Berbulan-bulan lamanya, ia perlahan menjelma menjadi sosok yang dingin, keras kepala, menjauh dan membentengi diri. Kerumitan yang membelenggu hubungan mereka, memang sebagian besar adalah perbuatannya sendiri.
Sejak awal, hubungan antara Windy dan Marcell memang tak bisa disebut sekadar persahabatan biasa. Mereka telah bersama bahkan sejak sebelum dilahirkan. Donita—ibu Marcell—dan Melanie—ibu Windy—adalah sahabat karib sejak SMA. Mereka kuliah di universitas yang sama, bekerja di kantor yang sama, dan menikah dalam waktu yang berdekatan. Seolah belum cukup berbagi perjalanan hidup, mereka juga membeli rumah di kompleks yang sama, hidup berdampingan, dan bahkan merencanakan kehamilan bersama. Windy dan Marcell lahir hanya berselang tiga bulan.

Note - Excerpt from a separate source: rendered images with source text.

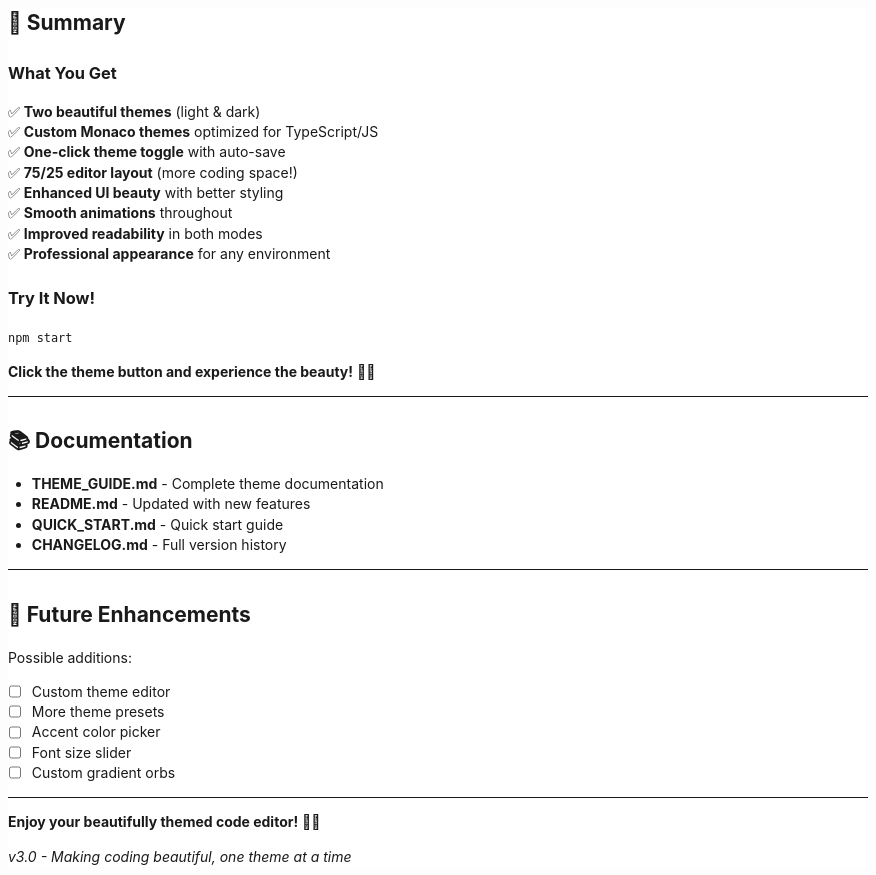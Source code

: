 
## 🎉 Summary

### What You Get

✅ **Two beautiful themes** (light & dark)  
✅ **Custom Monaco themes** optimized for TypeScript/JS  
✅ **One-click theme toggle** with auto-save  
✅ **75/25 editor layout** (more coding space!)  
✅ **Enhanced UI beauty** with better styling  
✅ **Smooth animations** throughout  
✅ **Improved readability** in both modes  
✅ **Professional appearance** for any environment  

### Try It Now!

```bash
npm start
```

**Click the theme button and experience the beauty!** 🎨✨

---

## 📚 Documentation

- **THEME_GUIDE.md** - Complete theme documentation
- **README.md** - Updated with new features
- **QUICK_START.md** - Quick start guide
- **CHANGELOG.md** - Full version history

---

## 🔮 Future Enhancements

Possible additions:
- [ ] Custom theme editor
- [ ] More theme presets
- [ ] Accent color picker
- [ ] Font size slider
- [ ] Custom gradient orbs

---

**Enjoy your beautifully themed code editor!** 🌈✨

*v3.0 - Making coding beautiful, one theme at a time*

Sedekat itulah mereka. Sampai-sampai kadang Windy merasa lebih mengenal Marcell dibandingkan adik kandungnya sendiri, William, yang hanya terpaut dua tahun dan tumbuh besar dalam rumah yang sama.
Dulu, kedekatan dan kebersamaan itu tak pernah menjadi beban. Semua terasa alami, hangat, dan menyenangkan. Sejak kecil, mereka sudah terbiasa berbagi cerita, keresahan, bahkan rahasia-rahasia kecil. Saling bergantung dan merasa tidak lengkap saat sendirian adalah hal yang biasa, bagian dari kebersamaan yang tak pernah dipertanyakan.
Namun segalanya mulai berubah sejak mereka masuk SMA yang sama
Kali pertama Windy menyadari kebersamaan mereka ternyata hanya biasa di mata mereka. Orang lain tak melihat dengan cara yang sama.
Windy terlahir dengan kulit coklat hangat, rambut ikal yang mengembang, serta hidung bertulang rendah dengan cuping lebar. Tinggi badannya tergolong rata-rata, tidak menonjol, tapi juga tidak menyembunyikan keberadaannya di dalam keramaian. Penampilannya tak pernah mencuri perhatian.
Sangat kontras dengan Marcell, yang berkulit putih bersih seputih susu, seolah tak pernah tersentuh panas matahari, bahkan setelah berjam-jam di luar ruangan. Saat kulitnya terbakar sinar UV, yang terjadi hanya kemerahan singkat yang hilang keesokan harinya. Matanya hitam kecoklatan, tampak semakin terang saat tersorot cahaya matahari. Bibirnya kemerahan alami, rambutnya hitam legam, dan tubuhnya tinggi menjulang. Secara fisik, Marcell memang tampak menawan, mungkin terlalu menawan.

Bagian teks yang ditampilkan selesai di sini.